どうでもいい蕎麦屋での「共通の経験」がわたしと恋人を結びつける

いちばん近所の蕎麦屋に彼と

ざる蕎麦のフリー画像 Masaaki Komori

先週まで書いてきた、新しく一緒に暮らし始めた恋人は、プロレスや映画、特撮といった、サブカルチャーをモチーフとしたTシャツブランドの代表兼デザイナー。近所に実店舗を構えているものの、デザイン作業は自宅ですることも多く、一方のわたしも外に事務所などを借りていなかったため、2Kのアパートの一室は、自然とふたりの仕事部屋になりました。

ふたりの1日は、昼前に目を覚まし、テレビを観ながら、わたしが作ったごはんを一緒に食べて始まります。その後、本棚を真ん中に置いて互いのスペースを仕切ってある、それぞれのデスクで作業。
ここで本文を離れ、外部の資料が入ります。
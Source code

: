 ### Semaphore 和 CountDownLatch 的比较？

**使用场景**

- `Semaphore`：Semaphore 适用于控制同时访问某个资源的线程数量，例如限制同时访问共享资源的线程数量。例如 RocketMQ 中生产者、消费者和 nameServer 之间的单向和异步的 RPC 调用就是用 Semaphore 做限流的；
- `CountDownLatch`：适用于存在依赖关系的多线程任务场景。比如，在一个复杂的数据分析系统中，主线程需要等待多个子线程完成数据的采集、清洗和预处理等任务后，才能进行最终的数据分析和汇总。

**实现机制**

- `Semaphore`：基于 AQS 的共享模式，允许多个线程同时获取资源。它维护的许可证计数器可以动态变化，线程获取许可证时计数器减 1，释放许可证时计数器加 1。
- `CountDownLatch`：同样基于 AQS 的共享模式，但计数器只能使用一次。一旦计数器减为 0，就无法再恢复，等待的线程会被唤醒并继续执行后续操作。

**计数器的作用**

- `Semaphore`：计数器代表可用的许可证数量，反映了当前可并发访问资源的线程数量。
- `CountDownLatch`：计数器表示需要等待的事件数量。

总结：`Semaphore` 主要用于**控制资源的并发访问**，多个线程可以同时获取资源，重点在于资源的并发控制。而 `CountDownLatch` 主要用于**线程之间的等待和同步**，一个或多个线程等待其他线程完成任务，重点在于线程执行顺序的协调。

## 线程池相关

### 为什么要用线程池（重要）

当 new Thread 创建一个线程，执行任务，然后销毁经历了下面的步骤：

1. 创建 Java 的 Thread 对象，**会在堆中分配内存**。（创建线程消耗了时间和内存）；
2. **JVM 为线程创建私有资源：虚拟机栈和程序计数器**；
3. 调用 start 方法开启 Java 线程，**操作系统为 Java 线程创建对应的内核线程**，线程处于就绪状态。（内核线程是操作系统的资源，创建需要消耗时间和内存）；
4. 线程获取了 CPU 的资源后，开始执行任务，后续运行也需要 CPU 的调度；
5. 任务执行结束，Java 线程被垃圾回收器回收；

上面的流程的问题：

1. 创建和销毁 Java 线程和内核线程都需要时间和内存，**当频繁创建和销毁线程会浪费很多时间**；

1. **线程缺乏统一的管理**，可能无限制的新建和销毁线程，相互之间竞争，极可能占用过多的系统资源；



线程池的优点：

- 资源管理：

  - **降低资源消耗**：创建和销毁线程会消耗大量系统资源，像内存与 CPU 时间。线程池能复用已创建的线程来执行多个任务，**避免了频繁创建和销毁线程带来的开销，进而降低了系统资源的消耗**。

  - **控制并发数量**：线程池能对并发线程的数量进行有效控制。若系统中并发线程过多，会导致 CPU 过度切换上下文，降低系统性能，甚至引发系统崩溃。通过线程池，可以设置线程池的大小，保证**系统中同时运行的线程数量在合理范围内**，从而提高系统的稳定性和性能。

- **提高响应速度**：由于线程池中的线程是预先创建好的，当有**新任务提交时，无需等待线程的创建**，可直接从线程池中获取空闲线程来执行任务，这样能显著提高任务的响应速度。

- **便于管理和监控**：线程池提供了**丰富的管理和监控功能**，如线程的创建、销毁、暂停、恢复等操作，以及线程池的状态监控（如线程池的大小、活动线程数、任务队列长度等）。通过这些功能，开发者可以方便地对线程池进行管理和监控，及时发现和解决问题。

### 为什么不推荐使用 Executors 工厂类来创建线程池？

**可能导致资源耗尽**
夜になると彼は、もう1店舗経営しているバーカウンターに立つために出掛け、わたしはわたしで、友人を誘って晩御飯がてら外で飲んだりして、彼の店に顔を出すのは時々。ようするに、恋人と一緒にごはんを食べるのはランチが主で、夜は別々というのが、我々の生活の基本的なパターンでした。

わたしは、料理を作ることは苦にならないというか、むしろ好きなほうでした。おまけに新しい恋人は、前の恋人とちがって好き嫌いがなく、たとえおかずが納豆しかなくても「たまにはこういう質素なご飯って美味しいよね~!」と逆に喜びを見出してくれる人でした。だから、毎日昼食を用意することには、なんのストレスもありません。

しかし彼は、外食も好きな人だったので、週に1回くらいは「今日は外で食べない?」と誘われるのが常でした。もちろんそれに異論はなく、ほどよいところで仕事の手を止め、すっぴんにダテメガネをかけ、自転車で連れだって駅前あたりや商店街へとくりだします。

行列の出来るラーメン屋や、ドラマ「孤独のグルメ」にも登場したアフガニスタン料理の店、安定感のあるネタが出てくるチェーンの寿司屋、隠れた名店として知られている韓国料理屋、学生時代の若乃花貴乃花の行きつけだったという中華料理屋など……一通り、近所の繁盛店や、食べログ人気店、気になっていた店をほぼ制覇し終えたある日のこと、恋人が「ここ、入ってみない?」と提案したのは、家から最も近くにある蕎麦屋でした。